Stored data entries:
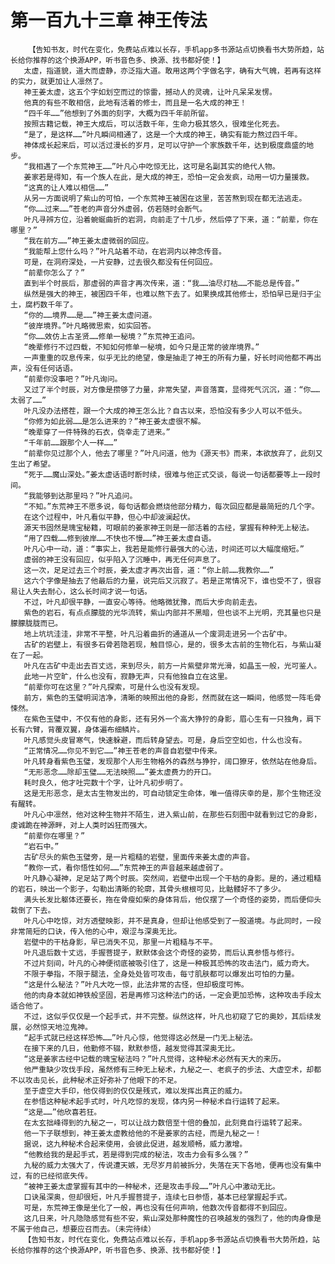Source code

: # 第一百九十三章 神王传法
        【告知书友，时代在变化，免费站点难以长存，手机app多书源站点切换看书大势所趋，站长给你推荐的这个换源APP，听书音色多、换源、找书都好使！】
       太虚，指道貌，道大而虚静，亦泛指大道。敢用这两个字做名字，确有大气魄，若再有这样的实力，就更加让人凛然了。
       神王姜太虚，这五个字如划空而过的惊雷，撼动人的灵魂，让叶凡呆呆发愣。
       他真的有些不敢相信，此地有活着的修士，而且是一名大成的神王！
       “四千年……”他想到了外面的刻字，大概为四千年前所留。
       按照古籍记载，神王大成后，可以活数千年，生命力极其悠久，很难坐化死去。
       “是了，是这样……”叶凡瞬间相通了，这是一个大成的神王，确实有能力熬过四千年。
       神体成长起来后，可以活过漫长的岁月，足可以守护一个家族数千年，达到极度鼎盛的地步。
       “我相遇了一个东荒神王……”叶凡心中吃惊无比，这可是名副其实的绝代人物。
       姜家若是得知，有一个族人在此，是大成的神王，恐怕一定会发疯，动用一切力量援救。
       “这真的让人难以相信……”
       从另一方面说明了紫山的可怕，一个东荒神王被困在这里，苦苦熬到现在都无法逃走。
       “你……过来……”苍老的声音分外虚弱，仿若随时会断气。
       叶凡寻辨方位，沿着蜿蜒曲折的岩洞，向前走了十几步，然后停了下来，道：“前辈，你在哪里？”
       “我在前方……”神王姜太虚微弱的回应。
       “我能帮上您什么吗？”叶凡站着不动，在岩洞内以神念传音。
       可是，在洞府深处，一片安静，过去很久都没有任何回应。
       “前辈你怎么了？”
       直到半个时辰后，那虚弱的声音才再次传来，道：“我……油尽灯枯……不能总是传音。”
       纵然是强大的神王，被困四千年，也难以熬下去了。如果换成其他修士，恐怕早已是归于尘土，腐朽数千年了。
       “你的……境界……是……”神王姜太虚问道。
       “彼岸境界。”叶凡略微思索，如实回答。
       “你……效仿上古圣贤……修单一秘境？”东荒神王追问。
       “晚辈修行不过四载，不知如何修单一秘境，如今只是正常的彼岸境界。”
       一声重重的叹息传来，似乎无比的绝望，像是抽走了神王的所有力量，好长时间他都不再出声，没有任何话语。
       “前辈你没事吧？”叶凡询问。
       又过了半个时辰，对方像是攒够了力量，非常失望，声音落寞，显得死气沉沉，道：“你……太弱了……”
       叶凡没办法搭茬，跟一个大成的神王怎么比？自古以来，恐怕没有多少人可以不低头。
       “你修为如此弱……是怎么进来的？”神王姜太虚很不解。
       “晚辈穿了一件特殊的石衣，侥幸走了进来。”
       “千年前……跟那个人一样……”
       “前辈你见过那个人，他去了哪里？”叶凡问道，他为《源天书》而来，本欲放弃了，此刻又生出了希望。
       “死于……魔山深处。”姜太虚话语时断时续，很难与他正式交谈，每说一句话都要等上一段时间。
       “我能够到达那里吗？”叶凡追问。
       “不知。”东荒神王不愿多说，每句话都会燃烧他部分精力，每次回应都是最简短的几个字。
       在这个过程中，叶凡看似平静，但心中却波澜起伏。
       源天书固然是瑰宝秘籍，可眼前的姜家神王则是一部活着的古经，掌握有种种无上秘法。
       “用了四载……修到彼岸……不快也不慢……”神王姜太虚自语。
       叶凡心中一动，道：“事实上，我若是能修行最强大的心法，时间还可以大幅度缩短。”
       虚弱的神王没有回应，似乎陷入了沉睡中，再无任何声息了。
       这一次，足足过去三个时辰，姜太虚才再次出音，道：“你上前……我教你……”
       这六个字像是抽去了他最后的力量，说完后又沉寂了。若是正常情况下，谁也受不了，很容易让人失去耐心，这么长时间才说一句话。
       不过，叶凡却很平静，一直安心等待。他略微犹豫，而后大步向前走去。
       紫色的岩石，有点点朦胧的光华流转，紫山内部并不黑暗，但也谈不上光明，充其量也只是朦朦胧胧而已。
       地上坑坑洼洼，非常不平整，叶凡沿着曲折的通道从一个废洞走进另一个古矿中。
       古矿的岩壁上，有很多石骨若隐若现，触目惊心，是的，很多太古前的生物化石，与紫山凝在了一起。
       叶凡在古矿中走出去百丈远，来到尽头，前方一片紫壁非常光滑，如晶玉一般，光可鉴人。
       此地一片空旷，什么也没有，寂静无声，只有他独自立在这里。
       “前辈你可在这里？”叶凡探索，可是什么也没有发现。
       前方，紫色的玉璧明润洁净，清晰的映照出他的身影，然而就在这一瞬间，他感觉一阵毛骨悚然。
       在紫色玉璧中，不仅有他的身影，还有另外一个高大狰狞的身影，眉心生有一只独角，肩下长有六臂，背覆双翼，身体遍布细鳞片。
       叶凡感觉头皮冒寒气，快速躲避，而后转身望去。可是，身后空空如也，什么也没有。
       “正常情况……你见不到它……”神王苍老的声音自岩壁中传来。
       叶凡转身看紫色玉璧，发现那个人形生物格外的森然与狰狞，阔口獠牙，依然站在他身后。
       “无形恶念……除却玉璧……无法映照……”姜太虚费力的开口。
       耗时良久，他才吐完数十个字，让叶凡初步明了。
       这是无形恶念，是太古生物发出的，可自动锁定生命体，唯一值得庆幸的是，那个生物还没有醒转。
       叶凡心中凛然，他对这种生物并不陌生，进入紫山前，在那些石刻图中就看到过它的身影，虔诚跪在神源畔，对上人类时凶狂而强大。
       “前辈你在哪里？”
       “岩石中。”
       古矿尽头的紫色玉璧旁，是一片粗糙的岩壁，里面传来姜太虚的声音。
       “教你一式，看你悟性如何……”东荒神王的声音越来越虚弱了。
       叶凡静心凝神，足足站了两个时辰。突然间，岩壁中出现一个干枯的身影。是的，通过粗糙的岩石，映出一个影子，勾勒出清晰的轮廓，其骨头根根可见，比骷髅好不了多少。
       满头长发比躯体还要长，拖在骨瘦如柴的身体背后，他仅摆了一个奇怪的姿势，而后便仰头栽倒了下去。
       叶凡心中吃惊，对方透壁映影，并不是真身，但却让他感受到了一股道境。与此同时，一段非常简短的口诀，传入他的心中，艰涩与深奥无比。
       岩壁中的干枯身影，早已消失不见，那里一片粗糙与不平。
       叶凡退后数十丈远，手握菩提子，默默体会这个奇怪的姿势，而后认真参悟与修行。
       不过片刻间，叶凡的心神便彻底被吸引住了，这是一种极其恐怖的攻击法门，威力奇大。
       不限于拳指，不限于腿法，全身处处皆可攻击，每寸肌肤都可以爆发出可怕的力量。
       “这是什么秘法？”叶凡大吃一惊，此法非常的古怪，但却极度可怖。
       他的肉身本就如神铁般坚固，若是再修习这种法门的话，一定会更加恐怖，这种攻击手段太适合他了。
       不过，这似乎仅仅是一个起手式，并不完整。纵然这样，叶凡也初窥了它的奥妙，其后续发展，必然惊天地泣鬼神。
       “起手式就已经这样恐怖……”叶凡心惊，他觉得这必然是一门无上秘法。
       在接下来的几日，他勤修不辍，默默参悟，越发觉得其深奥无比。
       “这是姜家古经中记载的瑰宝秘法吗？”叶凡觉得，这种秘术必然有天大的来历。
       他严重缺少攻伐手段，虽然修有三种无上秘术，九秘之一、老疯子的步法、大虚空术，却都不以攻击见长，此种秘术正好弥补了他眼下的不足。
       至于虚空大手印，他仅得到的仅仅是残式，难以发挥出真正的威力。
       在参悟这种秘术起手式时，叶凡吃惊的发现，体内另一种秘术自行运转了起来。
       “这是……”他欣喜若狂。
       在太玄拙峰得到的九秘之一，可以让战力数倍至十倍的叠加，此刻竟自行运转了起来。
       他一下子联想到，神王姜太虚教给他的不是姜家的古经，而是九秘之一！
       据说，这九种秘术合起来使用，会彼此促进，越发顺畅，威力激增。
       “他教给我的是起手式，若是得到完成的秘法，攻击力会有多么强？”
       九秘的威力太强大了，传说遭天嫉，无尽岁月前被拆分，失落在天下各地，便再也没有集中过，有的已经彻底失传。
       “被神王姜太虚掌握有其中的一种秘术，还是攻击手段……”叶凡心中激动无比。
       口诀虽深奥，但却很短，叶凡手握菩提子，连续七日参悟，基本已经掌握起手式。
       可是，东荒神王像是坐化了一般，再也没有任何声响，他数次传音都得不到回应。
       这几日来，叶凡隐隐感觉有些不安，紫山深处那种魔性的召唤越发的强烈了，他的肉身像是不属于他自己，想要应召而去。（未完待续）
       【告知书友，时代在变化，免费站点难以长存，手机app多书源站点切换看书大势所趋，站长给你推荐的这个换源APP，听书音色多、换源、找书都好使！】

...

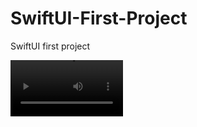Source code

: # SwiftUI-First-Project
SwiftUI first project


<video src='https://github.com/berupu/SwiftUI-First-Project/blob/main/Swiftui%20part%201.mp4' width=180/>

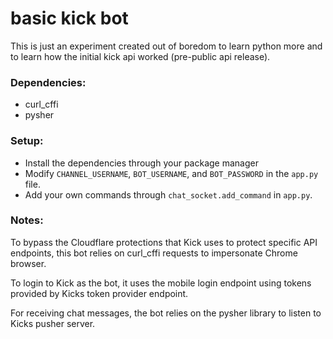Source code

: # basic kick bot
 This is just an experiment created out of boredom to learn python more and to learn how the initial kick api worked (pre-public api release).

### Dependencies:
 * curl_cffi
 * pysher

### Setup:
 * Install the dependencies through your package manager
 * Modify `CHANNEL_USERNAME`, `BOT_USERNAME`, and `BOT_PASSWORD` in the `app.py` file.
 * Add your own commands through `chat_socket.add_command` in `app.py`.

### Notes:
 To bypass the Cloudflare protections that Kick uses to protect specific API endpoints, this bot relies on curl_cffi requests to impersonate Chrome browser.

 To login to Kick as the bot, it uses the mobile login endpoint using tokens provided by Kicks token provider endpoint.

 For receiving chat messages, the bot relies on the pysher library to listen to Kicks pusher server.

Problem: Report all lines of the data above that include the string "时代在变化".

Finished exercise:
        【告知书友，时代在变化，免费站点难以长存，手机app多书源站点切换看书大势所趋，站长给你推荐的这个换源APP，听书音色多、换源、找书都好使！】
       【告知书友，时代在变化，免费站点难以长存，手机app多书源站点切换看书大势所趋，站长给你推荐的这个换源APP，听书音色多、换源、找书都好使！】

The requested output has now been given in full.